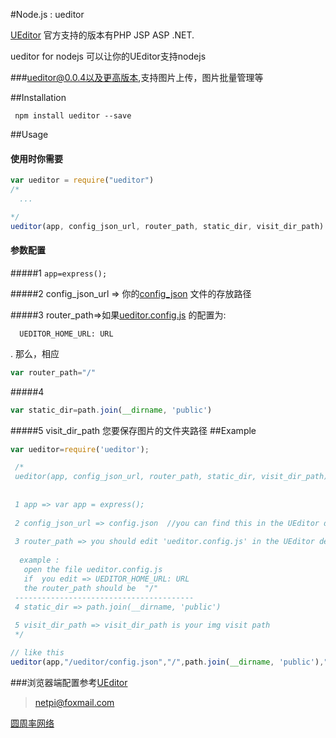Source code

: #Node.js : ueditor



[UEditor](https://github.com/fex-team/ueditor) 官方支持的版本有PHP JSP ASP .NET.

ueditor for nodejs 可以让你的UEditor支持nodejs 


###ueditor@0.0.4以及更高版本,支持图片上传，图片批量管理等

##Installation

```
 npm install ueditor --save

```

##Usage

#### 使用时你需要
```javascript
var ueditor = require("ueditor")
/*
  ...

*/
ueditor(app, config_json_url, router_path, static_dir, visit_dir_path)

```
#### 参数配置


#####1 ``` app=express(); ```


#####2 config_json_url => 你的[config_json](https://github.com/netpi/ueditor-1/blob/dev-1.5.0/php/config.json) 文件的存放路径


#####3 router_path=>如果[ueditor.config.js](https://github.com/netpi/ueditor-1/blob/dev-1.5.0/ueditor.config.js)  的配置为:
```
  UEDITOR_HOME_URL: URL
``` 
. 那么，相应
```javascript
var router_path="/"

```
  
#####4 
```javascript 
var static_dir=path.join(__dirname, 'public')
```

#####5 visit_dir_path 您要保存图片的文件夹路径
##Example
```javascript
var ueditor=require('ueditor');

 /*
 ueditor(app, config_json_url, router_path, static_dir, visit_dir_path)
 
 
 1 app => var app = express();
 
 2 config_json_url => config.json  //you can find this in the UEditor demo
 
 3 router_path => you should edit 'ueditor.config.js' in the UEditor demo
 
  example : 
   open the file ueditor.config.js
   if  you edit => UEDITOR_HOME_URL: URL
   the router_path should be  "/"
 ----------------------------------------
 4 static_dir => path.join(__dirname, 'public')
 
 5 visit_dir_path => visit_dir_path is your img visit path 
 */

// like this
ueditor(app,"/ueditor/config.json","/",path.join(__dirname, 'public'),"/upload")

```
###浏览器端配置参考[UEditor](https://github.com/fex-team/ueditor)
>netpi@foxmail.com

[圆周率网络](http://i-pi.cc)
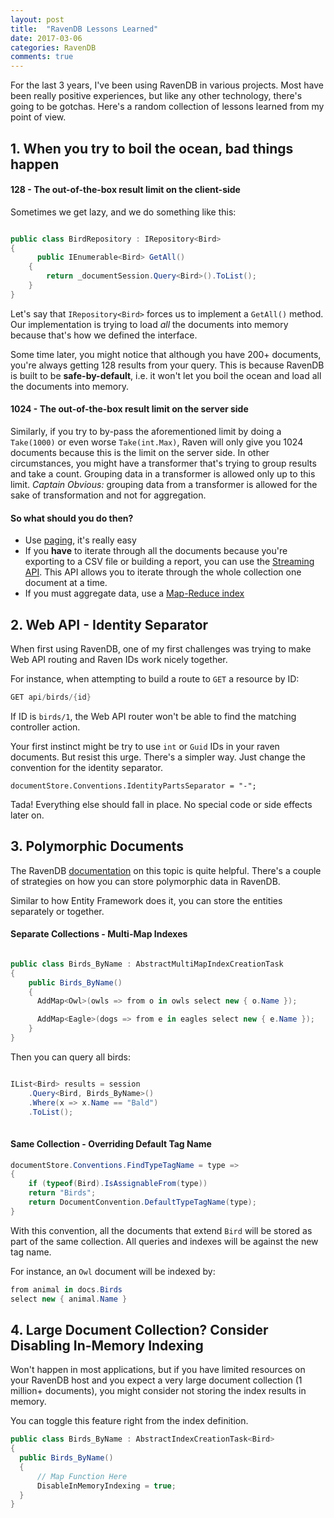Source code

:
 ```yaml
---
layout: post
title:  "RavenDB Lessons Learned"
date: 2017-03-06
categories: RavenDB
comments: true
---
```


For the last 3 years, I've been using RavenDB in various projects. Most have been really positive experiences, but like any other technology, there's going to be gotchas. Here's a random collection of lessons learned from my point of view.

## 1. When you try to boil the ocean, bad things happen

#### 128 - The out-of-the-box result limit on the client-side

Sometimes we get lazy, and we do something like this:

``` csharp

public class BirdRepository : IRepository<Bird>
{
	  public IEnumerable<Bird> GetAll()
    {
    	return _documentSession.Query<Bird>().ToList();
    }
}

```

Let's say that `IRepository<Bird>` forces us to implement a `GetAll()` method. Our implementation is trying to load *all* the documents into memory because that's how we defined the interface.

Some time later, you might notice that although you have 200+ documents, you're always getting 128 results from your query. This is because RavenDB is built to be **safe-by-default**, i.e. it won't let you boil the ocean and load all the documents into memory.

#### 1024 - The out-of-the-box result limit on the server side

Similarly, if you try to by-pass the aforementioned limit by doing a `Take(1000)` or even worse `Take(int.Max)`, Raven will only give you 1024 documents because this is the limit on the server side. 
In other circumstances, you might have a transformer that's trying to group results and take a count. Grouping data in a transformer is allowed only up to this limit. _Captain Obvious:_ grouping data from a transformer is allowed for the sake of transformation and not for aggregation. 

#### So what should you do then?

- Use [paging](https://ravendb.net/docs/article-page/3.5/csharp/indexes/querying/paging), it's really easy
- If you **have** to iterate through all the documents because you're exporting to a CSV file or building a report, you can use the [Streaming API](https://ravendb.net/docs/article-page/3.5/csharp/client-api/session/querying/how-to-stream-query-results). This API allows you to iterate through the whole collection one document at a time. 
- If you must aggregate data, use a [Map-Reduce index](https://ravendb.net/docs/article-page/3.5/csharp/indexes/map-reduce-indexes)


## 2. Web API - Identity Separator

When first using RavenDB, one of my first challenges was trying to make Web API routing and Raven IDs work nicely together.

For instance, when attempting to build a route to `GET` a resource by ID:

``` csharp
GET api/birds/{id}
```

If ID is `birds/1`, the Web API router won't be able to find the matching controller action.

Your first instinct might be try to use `int` or `Guid` IDs in your raven documents. But resist this urge. There's a simpler way. Just change the convention for the identity separator.

```
documentStore.Conventions.IdentityPartsSeparator = "-";
```

Tada! Everything else should fall in place. No special code or side effects later on.

## 3. Polymorphic Documents

The RavenDB [documentation](https://ravendb.net/docs/article-page/3.5/csharp/indexes/indexing-polymorphic-data) on this topic is quite helpful. There's a couple of strategies on how you can store polymorphic data in RavenDB.

Similar to how Entity Framework does it, you can store the entities separately or together. 


#### Separate Collections - Multi-Map Indexes


``` csharp

public class Birds_ByName : AbstractMultiMapIndexCreationTask
{
	public Birds_ByName()
	{
      AddMap<Owl>(owls => from o in owls select new { o.Name });

      AddMap<Eagle>(dogs => from e in eagles select new { e.Name });
	}
}

```

Then you can query all birds:

``` csharp

IList<Bird> results = session
	.Query<Bird, Birds_ByName>()
	.Where(x => x.Name == "Bald")
	.ToList();
    
```

#### Same Collection - Overriding Default Tag Name

``` csharp
documentStore.Conventions.FindTypeTagName = type =>
{
    if (typeof(Bird).IsAssignableFrom(type))
    return "Birds";
    return DocumentConvention.DefaultTypeTagName(type);
}
```

With this convention, all the documents that extend `Bird` will be stored as part of the same
collection. All queries and indexes will be against the new tag name. 

For instance, an `Owl` document will be indexed by: 

``` csharp
from animal in docs.Birds
select new { animal.Name }
``` 

## 4. Large Document Collection? Consider Disabling In-Memory Indexing

Won't happen in most applications, but if you have limited resources on your RavenDB host and you expect a very large document collection (1 million+ documents), you might consider not storing the index results in memory. 

You can toggle this feature right from the index definition.

``` csharp
public class Birds_ByName : AbstractIndexCreationTask<Bird>
{
  public Birds_ByName()
  {
      // Map Function Here
      DisableInMemoryIndexing = true;
  }
}
```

● ● ● ● ●

## Assigned task
Which lines above hold the string "team"? Copy every one of them.

## Solution below
[UEditor](https://github.com/fex-team/ueditor) 官方支持的版本有PHP JSP ASP .NET.
###浏览器端配置参考[UEditor](https://github.com/fex-team/ueditor)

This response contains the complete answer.